▶ [Task]:
In the material below, find all lines with the string "Intelligence" and copy them.

(Task inputs Opens)

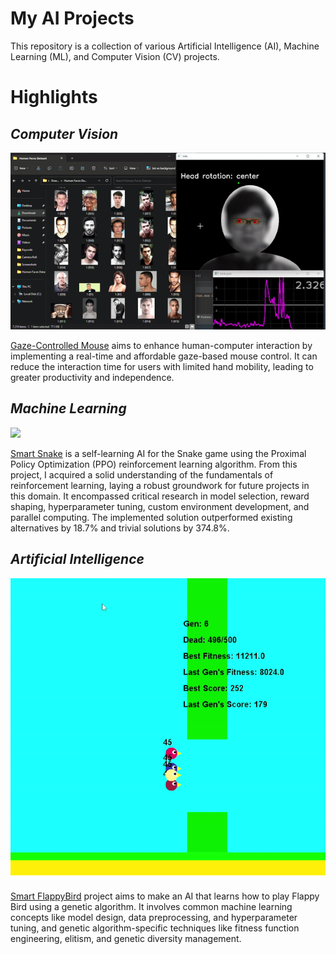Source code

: # My AI Projects

This repository is a collection of various Artificial Intelligence (AI), Machine Learning (ML), and Computer Vision (CV) projects. 

# Highlights
 
## *Computer Vision*

<img src='https://raw.githubusercontent.com/Juhyung8371/AI-ML-CV-Projects/main/Computer%20Vision/Gaze%20Mouse/images/click.gif' width=700>

[Gaze-Controlled Mouse](https://github.com/Juhyung8371/AI-ML-CV-Projects/tree/main/Computer%20Vision/Gaze%20Mouse) aims to enhance human-computer interaction by implementing a real-time and affordable gaze-based mouse control. It can reduce the interaction time for users with limited hand mobility, leading to greater productivity and independence.

## *Machine Learning*

<img src="https://github.com/Juhyung8371/AI-ML-CV-Projects/blob/main/Reinforcement%20Learning/Smart%20Snake%20PPO/readme_image/final_result.gif?raw=true" width="300">

[Smart Snake](https://github.com/Juhyung8371/AI-ML-CV-Projects/tree/main/Reinforcement%20Learning/Smart%20Snake%20PPO) is a self-learning AI for the Snake game using the Proximal Policy Optimization (PPO) reinforcement learning algorithm. From this project, I acquired a solid understanding of the fundamentals of reinforcement learning, laying a robust groundwork for future projects in this domain. It encompassed critical research in model selection, reward shaping, hyperparameter tuning, custom environment development, and parallel computing. The implemented solution outperformed existing alternatives by 18.7% and trivial solutions by 374.8%.

## *Artificial Intelligence*

<img src="https://github.com/Juhyung8371/AI-ML-CV-Projects/blob/main/Genetic%20Algorithm/Smart%20Flappybird/readme_image/after.gif?raw=true">

[Smart FlappyBird](https://github.com/Juhyung8371/AI-ML-CV-Projects/tree/main/Genetic%20Algorithm/Smart%20Flappybird) project aims to make an AI that learns how to play Flappy Bird using a genetic algorithm. It involves common machine learning concepts like model design, data preprocessing, and hyperparameter tuning, and genetic algorithm-specific techniques like fitness function engineering, elitism, and genetic diversity management.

(Task inputs Closes)

▶ [Solution for this task]:
This repository is a collection of various Artificial Intelligence (AI), Machine Learning (ML), and Computer Vision (CV) projects. 
## *Artificial Intelligence*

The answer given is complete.